7. Calculate the Risk Priority Number (RPN) for Each Failure Mode
Each element—severity, occurrence, detection—should be assigned a value on a 1 (best) to 10 (worst) scale. The cumulative effect of each failure element is what’s called a Risk Priority Number (RPN). Multiply your three elements to arrive at the RPN:
Risk Priority Number (RPN) = Severity x Occurrence x Detection
8. Strategize a Preventive Maintenance Program
Moving forward, develop a proactive maintenance schedule to reduce the risk of equipment failure. Prioritize your failure modes from highest RPN to lowest RPN. It’s worth emphasizing that it’s nearly impossible to address every potential failure. Instead, focus on addressing the potential failures that would most jeopardize production goals, stakeholder safety, and customer satisfaction.
9. Take Action
Focus your energy on eliminating or minimizing high-risk failure modes first. Gather information, conduct experiments, consider process or design improvement, make changes to functions, and assign maintenance activities to your team.
10. Recalculate RPNs
Think of your FMEA as a “living resource” and consistently update it with documentation of actions taken. Periodically recalculate your RPNs to evaluate program progress and make changes as needed.

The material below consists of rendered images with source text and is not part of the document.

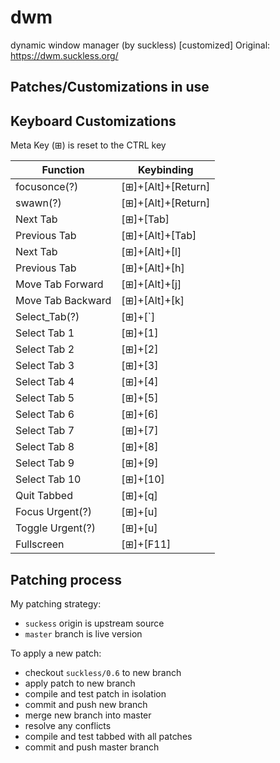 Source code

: # dwm
dynamic window manager (by suckless) [customized]
Original: https://dwm.suckless.org/

## Patches/Customizations in use

## Keyboard Customizations
Meta Key (⊞) is reset to the CTRL key

Function | Keybinding
------------ | -------------
focusonce(?) | [⊞]+[Alt]+[Return]
swawn(?) | [⊞]+[Alt]+[Return]
Next Tab | [⊞]+[Tab]
Previous Tab | [⊞]+[Alt]+[Tab]
Next Tab | [⊞]+[Alt]+[l]
Previous Tab | [⊞]+[Alt]+[h]
Move Tab Forward | [⊞]+[Alt]+[j]
Move Tab Backward | [⊞]+[Alt]+[k]
Select_Tab(?) | [⊞]+[`]
Select Tab 1 | [⊞]+[1]
Select Tab 2 | [⊞]+[2]
Select Tab 3 | [⊞]+[3]
Select Tab 4 | [⊞]+[4]
Select Tab 5 | [⊞]+[5]
Select Tab 6 | [⊞]+[6]
Select Tab 7 | [⊞]+[7]
Select Tab 8 | [⊞]+[8]
Select Tab 9 | [⊞]+[9]
Select Tab 10 | [⊞]+[10]
Quit Tabbed | [⊞]+[q]
Focus Urgent(?) | [⊞]+[u]
Toggle Urgent(?) | [⊞]+[u]
Fullscreen | [⊞]+[F11]


## Patching process
My patching strategy:
* `suckess` origin is upstream source
* `master` branch is live version

To apply a new patch:
* checkout `suckless/0.6` to new branch
* apply patch to new branch
* compile and test patch in isolation
* commit and push new branch
* merge new branch into master
* resolve any conflicts
* compile and test tabbed with all patches
* commit and push master branch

Examples of FMEA Questions
Below are examples of useful FMEA questions:
- Function or Process Step: What is the function, step, or item being analyzed?
- Failure Type: What exactly has gone wrong?
- Potential Impact: What is the impact of the failure type described above?
- Severity Ranking: How severe is the effect on the customer?
- Potential Causes: What can cause the function or process steps to go wrong?
- Occurrence Ranking: How frequently is this likely to occur?
- Detection Mode: What controls are in place to detect or prevent the failure?
- Detection Ranking: How easy is the failure or its effects to detect?
- Risk Priority Number: What is the risk priority number for the failure mode?
These questions are by no means exhaustive but are meant to serve as a launchpad.
FMEA is a valuable work order prioritization tool with benefits that include improved asset reliability, optimized maintenance costs, and increased customer satisfaction.